■ **Exercise brief**
If a picture appears in the records, leave it out and transcribe the rest exactly.
══════════
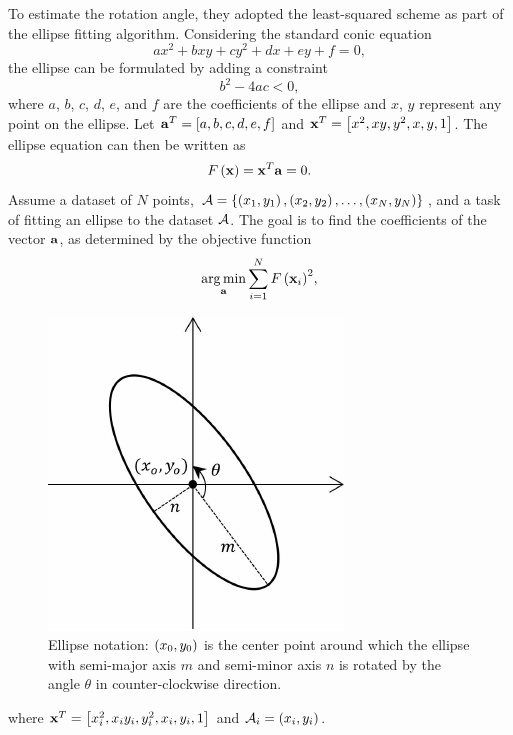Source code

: To estimate the rotation angle, they adopted the least-squared scheme as part of the ellipse fitting algorithm. Considering the standard conic equation
\begin{equation}
    ax^2 + bxy + cy^2 + dx + ey + f = 0,
\end{equation}
the ellipse can be formulated by adding a constraint
\begin{equation}
    b^2 - 4ac < 0,
\end{equation}
where $a$, $b$, $c$, $d$, $e$, and $f$ are the coefficients of the ellipse and $x$, $y$ represent any point on the ellipse. Let ${\mathbf{a}}^T = \left[ {a, b, c, d, e, f} \right]$ and ${\mathbf{x}}^T = \left[ {x^2, xy, y^2, x, y, 1} \right]$. The ellipse equation can then be written as
\begin{equation}
    {F} \left( \mathbf{x} \right) = \mathbf{x}^T\mathbf{a} = 0.
\end{equation}
Assume a dataset of $N$ points, $\mathcal{A} = \left\{ {\left( {x_1, y_1} \right), \left( {x_2, y_2} \right), \dots, \left( {x_N, y_N} \right)} \right\}$, and a task of fitting an ellipse to the dataset $\mathcal{A}$. The goal is to find the coefficients of the vector $\mathbf{a}$, as determined by the objective function
\begin{equation}
    \underset{\mathbf{a}}{\operatorname*{arg\,min}} \sum_{i = 1}^{N} {{F} \left( \mathbf{x}_i \right)}^2,
\end{equation}

\begin{figure}[t]
    \centerline{\includegraphics[width=0.4\linewidth]{figures/theoretical_foundations/fast_vot_rot_bbox_ellipse.pdf}}
    \caption[Ellipse notation]{Ellipse notation: $\left( {x_0, y_0} \right)$ is the center point around which the ellipse with semi-major axis $m$ and semi-minor axis $n$ is rotated by the angle $\theta$ in counter-clockwise direction. }
    \label{fig:FastVOTRotBBOXEllipse}
\end{figure}
where $\mathbf{x}^T = \left[ {{x}_{i}^{2}, x_i y_i, {y}_{i}^{2}, x_i, y_i, 1} \right]$ and $\mathcal{A}_i = \left( {x_i, y_i} \right)$.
══════════
■ **Response**
Source code

: To estimate the rotation angle, they adopted the least-squared scheme as part of the ellipse fitting algorithm. Considering the standard conic equation
\begin{equation}
    ax^2 + bxy + cy^2 + dx + ey + f = 0,
\end{equation}
the ellipse can be formulated by adding a constraint
\begin{equation}
    b^2 - 4ac < 0,
\end{equation}
where $a$, $b$, $c$, $d$, $e$, and $f$ are the coefficients of the ellipse and $x$, $y$ represent any point on the ellipse. Let ${\mathbf{a}}^T = \left[ {a, b, c, d, e, f} \right]$ and ${\mathbf{x}}^T = \left[ {x^2, xy, y^2, x, y, 1} \right]$. The ellipse equation can then be written as
\begin{equation}
    {F} \left( \mathbf{x} \right) = \mathbf{x}^T\mathbf{a} = 0.
\end{equation}
Assume a dataset of $N$ points, $\mathcal{A} = \left\{ {\left( {x_1, y_1} \right), \left( {x_2, y_2} \right), \dots, \left( {x_N, y_N} \right)} \right\}$, and a task of fitting an ellipse to the dataset $\mathcal{A}$. The goal is to find the coefficients of the vector $\mathbf{a}$, as determined by the objective function
\begin{equation}
    \underset{\mathbf{a}}{\operatorname*{arg\,min}} \sum_{i = 1}^{N} {{F} \left( \mathbf{x}_i \right)}^2,
\end{equation}

\begin{figure}[t]
    \centerline{\includegraphics[width=0.4\linewidth]{figures/theoretical_foundations/fast_vot_rot_bbox_ellipse.pdf}}
    \caption[Ellipse notation]{Ellipse notation: $\left( {x_0, y_0} \right)$ is the center point around which the ellipse with semi-major axis $m$ and semi-minor axis $n$ is rotated by the angle $\theta$ in counter-clockwise direction. }
    \label{fig:FastVOTRotBBOXEllipse}
\end{figure}
where $\mathbf{x}^T = \left[ {{x}_{i}^{2}, x_i y_i, {y}_{i}^{2}, x_i, y_i, 1} \right]$ and $\mathcal{A}_i = \left( {x_i, y_i} \right)$.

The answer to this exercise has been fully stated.